### THE DATA:
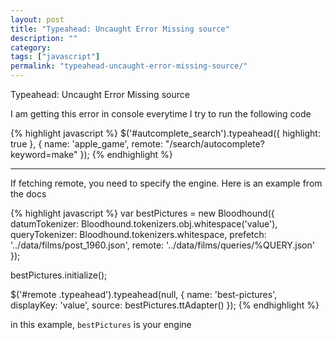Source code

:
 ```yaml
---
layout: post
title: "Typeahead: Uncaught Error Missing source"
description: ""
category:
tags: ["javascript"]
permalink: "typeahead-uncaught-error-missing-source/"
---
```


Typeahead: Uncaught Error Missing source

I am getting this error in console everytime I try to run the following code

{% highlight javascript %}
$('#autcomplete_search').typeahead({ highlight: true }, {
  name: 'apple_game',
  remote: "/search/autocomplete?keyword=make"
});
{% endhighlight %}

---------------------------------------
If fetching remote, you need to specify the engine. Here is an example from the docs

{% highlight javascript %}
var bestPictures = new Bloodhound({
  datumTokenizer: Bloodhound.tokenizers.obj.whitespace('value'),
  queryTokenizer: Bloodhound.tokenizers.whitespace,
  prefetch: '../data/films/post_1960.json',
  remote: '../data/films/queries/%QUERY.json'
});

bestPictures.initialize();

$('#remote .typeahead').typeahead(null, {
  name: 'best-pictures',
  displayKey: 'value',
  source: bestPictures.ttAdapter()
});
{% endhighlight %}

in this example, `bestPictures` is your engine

...

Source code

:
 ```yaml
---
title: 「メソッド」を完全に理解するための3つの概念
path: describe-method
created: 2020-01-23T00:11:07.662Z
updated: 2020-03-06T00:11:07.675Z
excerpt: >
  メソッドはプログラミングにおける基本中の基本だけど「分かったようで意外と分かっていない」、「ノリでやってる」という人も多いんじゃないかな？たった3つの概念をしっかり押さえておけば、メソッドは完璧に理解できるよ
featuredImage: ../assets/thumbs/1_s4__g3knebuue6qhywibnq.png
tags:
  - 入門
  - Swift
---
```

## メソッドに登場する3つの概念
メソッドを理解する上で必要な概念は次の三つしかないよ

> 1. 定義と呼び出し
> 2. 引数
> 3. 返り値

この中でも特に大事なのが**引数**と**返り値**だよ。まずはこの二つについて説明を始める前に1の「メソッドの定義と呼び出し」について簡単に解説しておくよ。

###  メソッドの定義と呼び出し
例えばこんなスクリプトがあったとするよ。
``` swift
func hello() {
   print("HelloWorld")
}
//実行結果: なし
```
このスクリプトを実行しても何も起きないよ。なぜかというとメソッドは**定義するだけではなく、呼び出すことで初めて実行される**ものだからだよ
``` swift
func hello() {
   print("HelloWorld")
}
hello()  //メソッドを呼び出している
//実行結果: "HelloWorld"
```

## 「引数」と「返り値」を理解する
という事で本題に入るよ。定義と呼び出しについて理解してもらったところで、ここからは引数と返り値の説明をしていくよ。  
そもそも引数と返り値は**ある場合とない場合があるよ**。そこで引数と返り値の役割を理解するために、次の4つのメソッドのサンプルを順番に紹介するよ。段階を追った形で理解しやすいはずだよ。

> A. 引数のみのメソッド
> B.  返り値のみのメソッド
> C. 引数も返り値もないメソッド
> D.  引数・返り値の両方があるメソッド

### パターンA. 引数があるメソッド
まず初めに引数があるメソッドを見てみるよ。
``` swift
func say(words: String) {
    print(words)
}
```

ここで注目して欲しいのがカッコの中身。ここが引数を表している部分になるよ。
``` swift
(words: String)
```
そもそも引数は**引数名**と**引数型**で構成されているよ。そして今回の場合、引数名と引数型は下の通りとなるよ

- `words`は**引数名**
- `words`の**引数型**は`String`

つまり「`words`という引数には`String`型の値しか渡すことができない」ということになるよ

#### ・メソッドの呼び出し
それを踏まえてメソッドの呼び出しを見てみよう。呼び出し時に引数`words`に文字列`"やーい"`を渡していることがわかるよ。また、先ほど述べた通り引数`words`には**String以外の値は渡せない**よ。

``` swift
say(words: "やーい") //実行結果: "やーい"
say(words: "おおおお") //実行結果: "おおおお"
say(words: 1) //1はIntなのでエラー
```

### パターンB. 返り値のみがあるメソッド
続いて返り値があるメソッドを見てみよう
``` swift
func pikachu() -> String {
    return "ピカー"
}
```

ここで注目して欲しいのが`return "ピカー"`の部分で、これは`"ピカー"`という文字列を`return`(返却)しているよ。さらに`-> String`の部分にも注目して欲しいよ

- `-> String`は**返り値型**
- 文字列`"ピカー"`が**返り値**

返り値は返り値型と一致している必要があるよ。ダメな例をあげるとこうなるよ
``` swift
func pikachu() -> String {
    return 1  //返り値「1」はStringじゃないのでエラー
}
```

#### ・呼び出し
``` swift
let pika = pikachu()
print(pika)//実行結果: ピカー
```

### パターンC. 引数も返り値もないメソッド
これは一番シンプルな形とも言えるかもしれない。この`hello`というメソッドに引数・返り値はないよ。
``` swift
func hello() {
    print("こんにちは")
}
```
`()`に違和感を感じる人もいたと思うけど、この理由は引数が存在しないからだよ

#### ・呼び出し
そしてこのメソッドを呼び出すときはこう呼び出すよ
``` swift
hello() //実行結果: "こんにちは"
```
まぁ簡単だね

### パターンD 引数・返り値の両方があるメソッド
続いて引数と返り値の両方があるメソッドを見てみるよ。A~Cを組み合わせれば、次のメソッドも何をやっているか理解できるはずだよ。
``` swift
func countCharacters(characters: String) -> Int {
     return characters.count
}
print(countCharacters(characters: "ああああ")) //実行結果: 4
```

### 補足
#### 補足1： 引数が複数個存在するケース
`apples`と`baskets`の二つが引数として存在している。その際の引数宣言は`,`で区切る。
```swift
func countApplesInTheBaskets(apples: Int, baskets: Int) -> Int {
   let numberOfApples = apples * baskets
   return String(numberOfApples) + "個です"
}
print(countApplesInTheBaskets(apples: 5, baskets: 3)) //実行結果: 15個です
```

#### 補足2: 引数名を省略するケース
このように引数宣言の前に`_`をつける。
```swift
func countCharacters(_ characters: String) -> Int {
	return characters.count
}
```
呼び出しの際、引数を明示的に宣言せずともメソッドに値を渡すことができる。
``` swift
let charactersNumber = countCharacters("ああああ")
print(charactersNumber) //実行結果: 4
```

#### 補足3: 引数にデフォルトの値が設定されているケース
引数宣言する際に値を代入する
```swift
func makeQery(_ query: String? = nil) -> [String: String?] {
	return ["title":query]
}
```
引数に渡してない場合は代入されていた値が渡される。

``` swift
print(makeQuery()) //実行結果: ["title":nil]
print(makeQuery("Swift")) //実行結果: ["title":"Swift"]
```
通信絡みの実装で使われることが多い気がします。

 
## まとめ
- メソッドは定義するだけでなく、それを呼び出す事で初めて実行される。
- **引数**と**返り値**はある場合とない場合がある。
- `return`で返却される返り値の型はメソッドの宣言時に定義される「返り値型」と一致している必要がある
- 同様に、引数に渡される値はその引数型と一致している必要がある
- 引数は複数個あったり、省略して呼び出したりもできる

### YOUR INSTRUCTIONS:
The exact lines of the material above starting at the one that contains "remote: '../data/films/queries/%QUERY.json'" and ending at the one that contains "is your engine" are what to retype; leave out everything else.

### ANSWER TO THIS TASK:
  remote: '../data/films/queries/%QUERY.json'
});

bestPictures.initialize();

$('#remote .typeahead').typeahead(null, {
  name: 'best-pictures',
  displayKey: 'value',
  source: bestPictures.ttAdapter()
});
{% endhighlight %}

in this example, `bestPictures` is your engine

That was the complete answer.